We joined a land tour along with about 40 other people of a “certain age” all trying our best not to look like tourists. Along with the famous landmarks familiar to all of us in France, I was longing for “real” country French fare, which necessitated leaving the larger cities and seeing how the farmers ate.
We arrived in Avignon in a light rain which didn’t reduce our delight in the old homes and the charming winding streets which beckoned a traveler to explore a little more. Our exploration led us to the palace of the ancient popes.
I love the quiet moments in a trip, so as we left the palace , staggered by the concept of the immense power they wielded even in the Middle Ages, we were thrilled to come upon a lone flutist who was sitting alone in the middle of the huge square and filling the air with the glorious sound of Mozart! Truly a memorable moment.

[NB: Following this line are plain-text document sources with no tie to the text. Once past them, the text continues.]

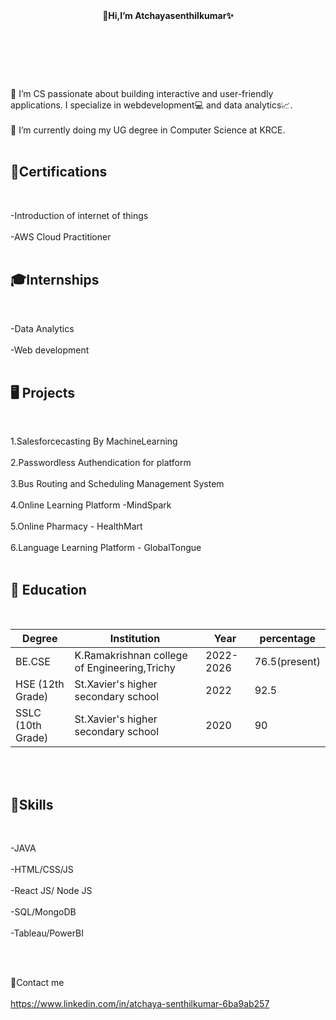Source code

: <header> <b>👋Hi,I’m Atchayasenthilkumar✨</b>

</header><br><br><br>
<body>
<bg color = "grey">
 👀 I’m CS passionate about building interactive and user-friendly applications. I specialize in webdevelopment💻 and data analytics📈. <br><br>
 🌱 I’m currently doing my UG degree in Computer Science at KRCE.<br><br>

<h2><b>📜Certifications</b></h2><br>

-Introduction of internet of things<br><br>
-AWS Cloud Practitioner<br><br>

<h2><b>🎓Internships</b></h2><br>

-Data Analytics<br><br>
-Web development<br><br>

<h2><b>🖥️ Projects</b></h2><br>

1.Salesforcecasting By MachineLearning<br><br>
2.Passwordless Authendication for platform<br><br>
3.Bus Routing and Scheduling Management System<br><br>
4.Online Learning Platform -MindSpark<br><br>
5.Online Pharmacy - HealthMart<br><br>
6.Language Learning Platform - GlobalTongue<br><br>

<h2><b> 🏢 Education</b></h2><br>

<table>
  <thead>
    <tr>
      <th>Degree</th>
      <th>Institution</th>
      <th>Year</th>
      <th>percentage</th>
    </tr>
  </thead>
  <tbody>
    <tr>
      <td>BE.CSE</td>
      <td> K.Ramakrishnan college of Engineering,Trichy</td>
      <td>2022-2026</td>
      <td>76.5(present)</td>
    </tr>
    <tr>
      <td>HSE (12th Grade)</td>
      <td>St.Xavier's higher secondary school</td>
      <td>2022</td>
      <td>92.5</td>
    </tr>
    <tr>
      <td>SSLC (10th Grade)</td>
      <td>St.Xavier's higher secondary school</td>
      <td>2020</td>
      <td>90</td>
    </tr>
  </tbody>
</table>
<br><br>

<h2><b>💪Skills </b></h2><br>

-JAVA<br><br>
-HTML/CSS/JS<br><br>
-React JS/ Node JS<br><br>
-SQL/MongoDB<br><br>
-Tableau/PowerBI<br><br>

</body><br>

<footer>
 
  🔗Contact me<br><br>
   https://www.linkedin.com/in/atchaya-senthilkumar-6ba9ab257
  
 
</footer>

We took the back roads through the countryside quietly listening to lovely French music on our way to Arles. We were all lulled by the warm sunshine and the music, when the bus came to a sudden stop, and as we looked through the windows we saw a large herd of sheep with a grizzled old shepherd keeping them in line as they slowly crossed the road to the other side. Memorable moment number two!
The wondrous light in Arles, so beloved by Van Gogh and Cezanne, proved to be hiding its glory behind a few clouds during our entire visit, so I packed away the paints and brushes and dragged out the camera. I could “wing it” with the light when I got home. Not quite the same, but still OK.
Still not a taste of “real” country cooking, but we soon came to the Dordogne River and La Rogue Gageau with its quaint houses clinging to steep rocky cliffs. The shops all front onto tiny cobblestone streets, which would be disastrous for a fashionista in sky-high heels. We found a cute little cafe advertising its menu on the front, and there in white chalk on the blackboard was Cassoulet! Oh delight! But by the time we were served, they had removed it from the menu!
Feeling like a wounded warrior deprived of a victory, we bought some great bread, meat and cheese, and a bottle of red wine at the next door shop and walked until we found the river. An old willow tree beckoned us to shelter beneath it while we had the nicest lunch so far on this trip to France. A small boat with a young couple slowly sailed along in front of us. Memorable moment number three. (I bring this moment out quite often while sitting in a dentist’s chair.)
When we boarded our bus once more, a fellow tourist complained about the cassoulet at the cute little restaurant: “Why, it’s just French Baked Beans”!
For those of you who are not familiar with this marvelous country dish, it is made with large white beans, ham and several types of sausage all cosily nestled into a stoneware crock with garlic, wine and a few tomatoes and left to languish in a warm oven for a few hours while it drives the hungry diners wild with anticipation. It can contain any number of meats; duck goose, game, etc. In the Toulouse area it must include among its meats some goose. After all, somethng must be done with all the geese which housed the foie gras!
“French Baked Beans” it may be, but I make a 30 minute version which goes pretty well with a loaf of homemade crunchy French bread and a bottle of red.